Your assignment: Set down exactly the lines that run from the line with "### 10.3.2 故障检测机制 (Failure Detection)" to the end of the data, and nothing else.

[Data shown]

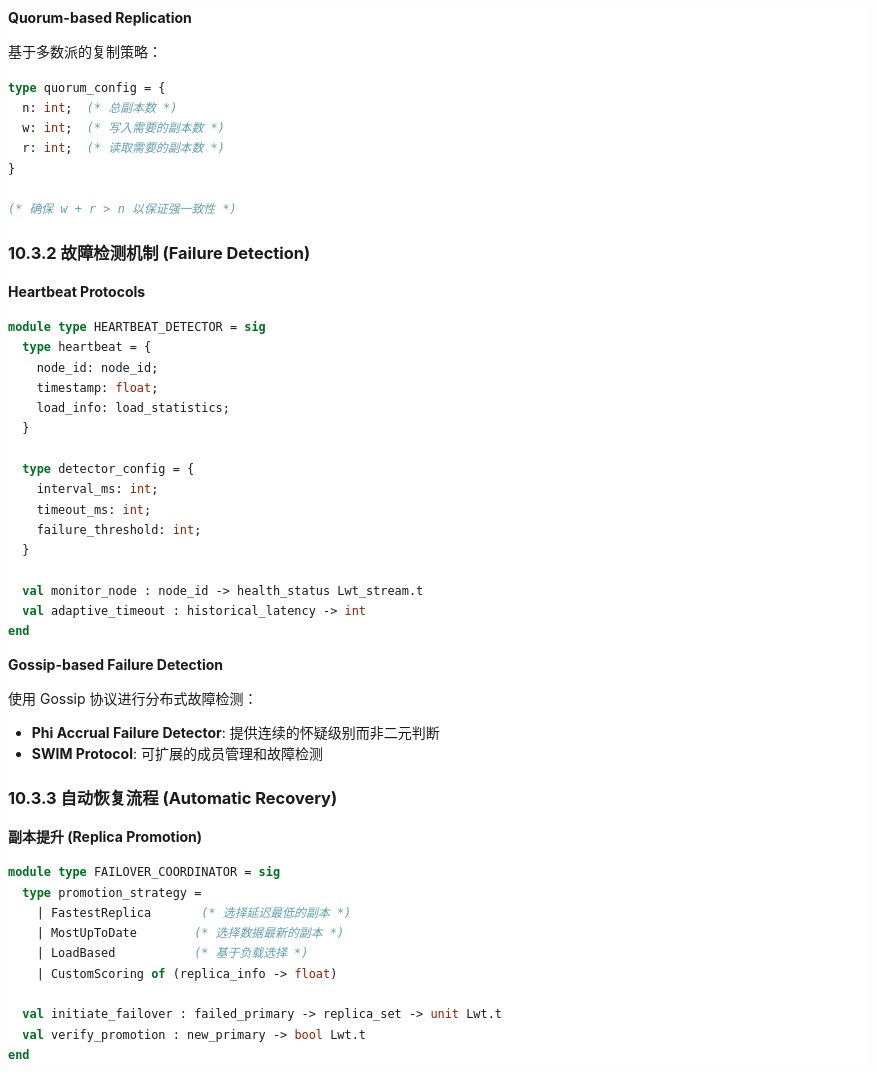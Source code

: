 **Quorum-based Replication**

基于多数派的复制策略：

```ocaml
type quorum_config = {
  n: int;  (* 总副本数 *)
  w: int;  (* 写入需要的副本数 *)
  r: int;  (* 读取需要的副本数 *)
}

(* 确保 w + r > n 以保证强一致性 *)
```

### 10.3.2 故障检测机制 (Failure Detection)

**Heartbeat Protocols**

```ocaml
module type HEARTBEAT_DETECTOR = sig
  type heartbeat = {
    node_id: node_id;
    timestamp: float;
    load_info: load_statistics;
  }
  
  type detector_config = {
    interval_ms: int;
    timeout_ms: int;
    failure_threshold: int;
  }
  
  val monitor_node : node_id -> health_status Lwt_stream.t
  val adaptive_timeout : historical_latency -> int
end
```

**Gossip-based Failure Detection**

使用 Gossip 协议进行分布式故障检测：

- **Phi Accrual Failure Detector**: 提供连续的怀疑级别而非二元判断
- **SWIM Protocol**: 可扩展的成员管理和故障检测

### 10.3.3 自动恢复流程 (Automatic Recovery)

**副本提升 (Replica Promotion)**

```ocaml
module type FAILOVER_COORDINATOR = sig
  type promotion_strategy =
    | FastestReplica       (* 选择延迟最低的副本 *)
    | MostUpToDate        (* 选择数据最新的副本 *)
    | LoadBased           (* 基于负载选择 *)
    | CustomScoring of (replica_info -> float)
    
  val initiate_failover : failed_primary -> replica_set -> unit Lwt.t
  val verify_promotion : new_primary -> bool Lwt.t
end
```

[/Data shown]

Response to this task:
### 10.3.2 故障检测机制 (Failure Detection)

**Heartbeat Protocols**

```ocaml
module type HEARTBEAT_DETECTOR = sig
  type heartbeat = {
    node_id: node_id;
    timestamp: float;
    load_info: load_statistics;
  }
  
  type detector_config = {
    interval_ms: int;
    timeout_ms: int;
    failure_threshold: int;
  }
  
  val monitor_node : node_id -> health_status Lwt_stream.t
  val adaptive_timeout : historical_latency -> int
end
```

**Gossip-based Failure Detection**

使用 Gossip 协议进行分布式故障检测：

- **Phi Accrual Failure Detector**: 提供连续的怀疑级别而非二元判断
- **SWIM Protocol**: 可扩展的成员管理和故障检测

### 10.3.3 自动恢复流程 (Automatic Recovery)

**副本提升 (Replica Promotion)**

```ocaml
module type FAILOVER_COORDINATOR = sig
  type promotion_strategy =
    | FastestReplica       (* 选择延迟最低的副本 *)
    | MostUpToDate        (* 选择数据最新的副本 *)
    | LoadBased           (* 基于负载选择 *)
    | CustomScoring of (replica_info -> float)
    
  val initiate_failover : failed_primary -> replica_set -> unit Lwt.t
  val verify_promotion : new_primary -> bool Lwt.t
end
```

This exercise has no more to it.